### What you will do
Quote the data below in full, please, without altering anything.

### Supplied material
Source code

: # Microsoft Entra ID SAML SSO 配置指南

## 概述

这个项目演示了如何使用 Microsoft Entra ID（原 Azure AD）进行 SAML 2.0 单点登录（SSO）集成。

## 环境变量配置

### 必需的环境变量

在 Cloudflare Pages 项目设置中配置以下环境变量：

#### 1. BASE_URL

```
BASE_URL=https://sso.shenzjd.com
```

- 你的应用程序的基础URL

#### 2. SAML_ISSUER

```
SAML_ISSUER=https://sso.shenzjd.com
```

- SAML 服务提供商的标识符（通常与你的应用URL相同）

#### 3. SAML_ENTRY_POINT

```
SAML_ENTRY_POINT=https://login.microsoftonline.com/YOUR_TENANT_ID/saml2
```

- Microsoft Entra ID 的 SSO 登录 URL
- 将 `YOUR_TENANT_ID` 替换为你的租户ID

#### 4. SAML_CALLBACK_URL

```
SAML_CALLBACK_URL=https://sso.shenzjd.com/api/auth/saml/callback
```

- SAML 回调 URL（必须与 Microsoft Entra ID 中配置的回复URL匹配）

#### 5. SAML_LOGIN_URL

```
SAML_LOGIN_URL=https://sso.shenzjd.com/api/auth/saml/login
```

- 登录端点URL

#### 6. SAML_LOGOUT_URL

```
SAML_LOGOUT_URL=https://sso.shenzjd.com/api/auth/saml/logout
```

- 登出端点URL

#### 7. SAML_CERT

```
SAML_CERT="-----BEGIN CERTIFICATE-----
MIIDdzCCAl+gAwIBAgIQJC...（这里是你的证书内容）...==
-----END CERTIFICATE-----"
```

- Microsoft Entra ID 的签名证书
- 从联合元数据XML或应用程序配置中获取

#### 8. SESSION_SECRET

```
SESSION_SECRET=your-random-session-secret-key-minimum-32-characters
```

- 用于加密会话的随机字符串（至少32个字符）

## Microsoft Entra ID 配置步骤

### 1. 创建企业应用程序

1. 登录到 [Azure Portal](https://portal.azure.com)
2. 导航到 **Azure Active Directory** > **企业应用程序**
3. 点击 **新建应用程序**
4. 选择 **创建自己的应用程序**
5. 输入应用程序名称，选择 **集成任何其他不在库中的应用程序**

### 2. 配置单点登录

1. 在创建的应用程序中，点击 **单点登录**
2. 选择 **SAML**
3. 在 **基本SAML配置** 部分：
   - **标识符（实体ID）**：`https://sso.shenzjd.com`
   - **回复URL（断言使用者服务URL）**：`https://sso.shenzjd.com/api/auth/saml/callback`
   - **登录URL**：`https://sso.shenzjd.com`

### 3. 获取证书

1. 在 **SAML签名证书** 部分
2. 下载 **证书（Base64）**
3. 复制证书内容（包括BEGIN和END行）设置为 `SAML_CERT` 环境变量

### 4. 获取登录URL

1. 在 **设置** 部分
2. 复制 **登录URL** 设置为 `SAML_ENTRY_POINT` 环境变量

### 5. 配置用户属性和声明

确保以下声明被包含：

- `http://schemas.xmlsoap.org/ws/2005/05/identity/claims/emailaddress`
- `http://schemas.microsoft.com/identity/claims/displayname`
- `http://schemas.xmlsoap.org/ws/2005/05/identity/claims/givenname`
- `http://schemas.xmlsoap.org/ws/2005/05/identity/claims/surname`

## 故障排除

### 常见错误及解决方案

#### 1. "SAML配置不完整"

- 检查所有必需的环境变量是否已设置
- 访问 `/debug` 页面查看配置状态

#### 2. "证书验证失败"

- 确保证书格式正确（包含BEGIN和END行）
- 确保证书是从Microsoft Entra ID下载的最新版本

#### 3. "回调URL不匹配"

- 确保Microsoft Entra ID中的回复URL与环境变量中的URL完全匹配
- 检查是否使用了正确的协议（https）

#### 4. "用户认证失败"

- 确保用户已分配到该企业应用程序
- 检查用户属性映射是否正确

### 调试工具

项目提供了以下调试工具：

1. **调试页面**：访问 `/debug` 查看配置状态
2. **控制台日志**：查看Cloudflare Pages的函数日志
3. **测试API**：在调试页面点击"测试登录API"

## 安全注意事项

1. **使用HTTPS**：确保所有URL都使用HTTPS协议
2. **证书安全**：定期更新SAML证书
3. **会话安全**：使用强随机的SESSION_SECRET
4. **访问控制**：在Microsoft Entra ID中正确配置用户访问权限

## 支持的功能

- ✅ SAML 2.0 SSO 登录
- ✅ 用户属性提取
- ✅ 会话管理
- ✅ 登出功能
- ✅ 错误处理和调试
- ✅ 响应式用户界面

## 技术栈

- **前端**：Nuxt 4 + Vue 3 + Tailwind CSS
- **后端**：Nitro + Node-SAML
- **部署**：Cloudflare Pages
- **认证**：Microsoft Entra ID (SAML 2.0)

### Reply
Source code

: # Microsoft Entra ID SAML SSO 配置指南

## 概述

这个项目演示了如何使用 Microsoft Entra ID（原 Azure AD）进行 SAML 2.0 单点登录（SSO）集成。

## 环境变量配置

### 必需的环境变量

在 Cloudflare Pages 项目设置中配置以下环境变量：

#### 1. BASE_URL

```
BASE_URL=https://sso.shenzjd.com
```

- 你的应用程序的基础URL

#### 2. SAML_ISSUER

```
SAML_ISSUER=https://sso.shenzjd.com
```

- SAML 服务提供商的标识符（通常与你的应用URL相同）

#### 3. SAML_ENTRY_POINT

```
SAML_ENTRY_POINT=https://login.microsoftonline.com/YOUR_TENANT_ID/saml2
```

- Microsoft Entra ID 的 SSO 登录 URL
- 将 `YOUR_TENANT_ID` 替换为你的租户ID

#### 4. SAML_CALLBACK_URL

```
SAML_CALLBACK_URL=https://sso.shenzjd.com/api/auth/saml/callback
```

- SAML 回调 URL（必须与 Microsoft Entra ID 中配置的回复URL匹配）

#### 5. SAML_LOGIN_URL

```
SAML_LOGIN_URL=https://sso.shenzjd.com/api/auth/saml/login
```

- 登录端点URL

#### 6. SAML_LOGOUT_URL

```
SAML_LOGOUT_URL=https://sso.shenzjd.com/api/auth/saml/logout
```

- 登出端点URL

#### 7. SAML_CERT

```
SAML_CERT="-----BEGIN CERTIFICATE-----
MIIDdzCCAl+gAwIBAgIQJC...（这里是你的证书内容）...==
-----END CERTIFICATE-----"
```

- Microsoft Entra ID 的签名证书
- 从联合元数据XML或应用程序配置中获取

#### 8. SESSION_SECRET

```
SESSION_SECRET=your-random-session-secret-key-minimum-32-characters
```

- 用于加密会话的随机字符串（至少32个字符）

## Microsoft Entra ID 配置步骤

### 1. 创建企业应用程序

1. 登录到 [Azure Portal](https://portal.azure.com)
2. 导航到 **Azure Active Directory** > **企业应用程序**
3. 点击 **新建应用程序**
4. 选择 **创建自己的应用程序**
5. 输入应用程序名称，选择 **集成任何其他不在库中的应用程序**

### 2. 配置单点登录

1. 在创建的应用程序中，点击 **单点登录**
2. 选择 **SAML**
3. 在 **基本SAML配置** 部分：
   - **标识符（实体ID）**：`https://sso.shenzjd.com`
   - **回复URL（断言使用者服务URL）**：`https://sso.shenzjd.com/api/auth/saml/callback`
   - **登录URL**：`https://sso.shenzjd.com`

### 3. 获取证书

1. 在 **SAML签名证书** 部分
2. 下载 **证书（Base64）**
3. 复制证书内容（包括BEGIN和END行）设置为 `SAML_CERT` 环境变量

### 4. 获取登录URL

1. 在 **设置** 部分
2. 复制 **登录URL** 设置为 `SAML_ENTRY_POINT` 环境变量

### 5. 配置用户属性和声明

确保以下声明被包含：

- `http://schemas.xmlsoap.org/ws/2005/05/identity/claims/emailaddress`
- `http://schemas.microsoft.com/identity/claims/displayname`
- `http://schemas.xmlsoap.org/ws/2005/05/identity/claims/givenname`
- `http://schemas.xmlsoap.org/ws/2005/05/identity/claims/surname`

## 故障排除

### 常见错误及解决方案

#### 1. "SAML配置不完整"

- 检查所有必需的环境变量是否已设置
- 访问 `/debug` 页面查看配置状态

#### 2. "证书验证失败"

- 确保证书格式正确（包含BEGIN和END行）
- 确保证书是从Microsoft Entra ID下载的最新版本

#### 3. "回调URL不匹配"

- 确保Microsoft Entra ID中的回复URL与环境变量中的URL完全匹配
- 检查是否使用了正确的协议（https）

#### 4. "用户认证失败"

- 确保用户已分配到该企业应用程序
- 检查用户属性映射是否正确

### 调试工具

项目提供了以下调试工具：

1. **调试页面**：访问 `/debug` 查看配置状态
2. **控制台日志**：查看Cloudflare Pages的函数日志
3. **测试API**：在调试页面点击"测试登录API"

## 安全注意事项

1. **使用HTTPS**：确保所有URL都使用HTTPS协议
2. **证书安全**：定期更新SAML证书
3. **会话安全**：使用强随机的SESSION_SECRET
4. **访问控制**：在Microsoft Entra ID中正确配置用户访问权限

## 支持的功能

- ✅ SAML 2.0 SSO 登录
- ✅ 用户属性提取
- ✅ 会话管理
- ✅ 登出功能
- ✅ 错误处理和调试
- ✅ 响应式用户界面

## 技术栈

- **前端**：Nuxt 4 + Vue 3 + Tailwind CSS
- **后端**：Nitro + Node-SAML
- **部署**：Cloudflare Pages
- **认证**：Microsoft Entra ID (SAML 2.0)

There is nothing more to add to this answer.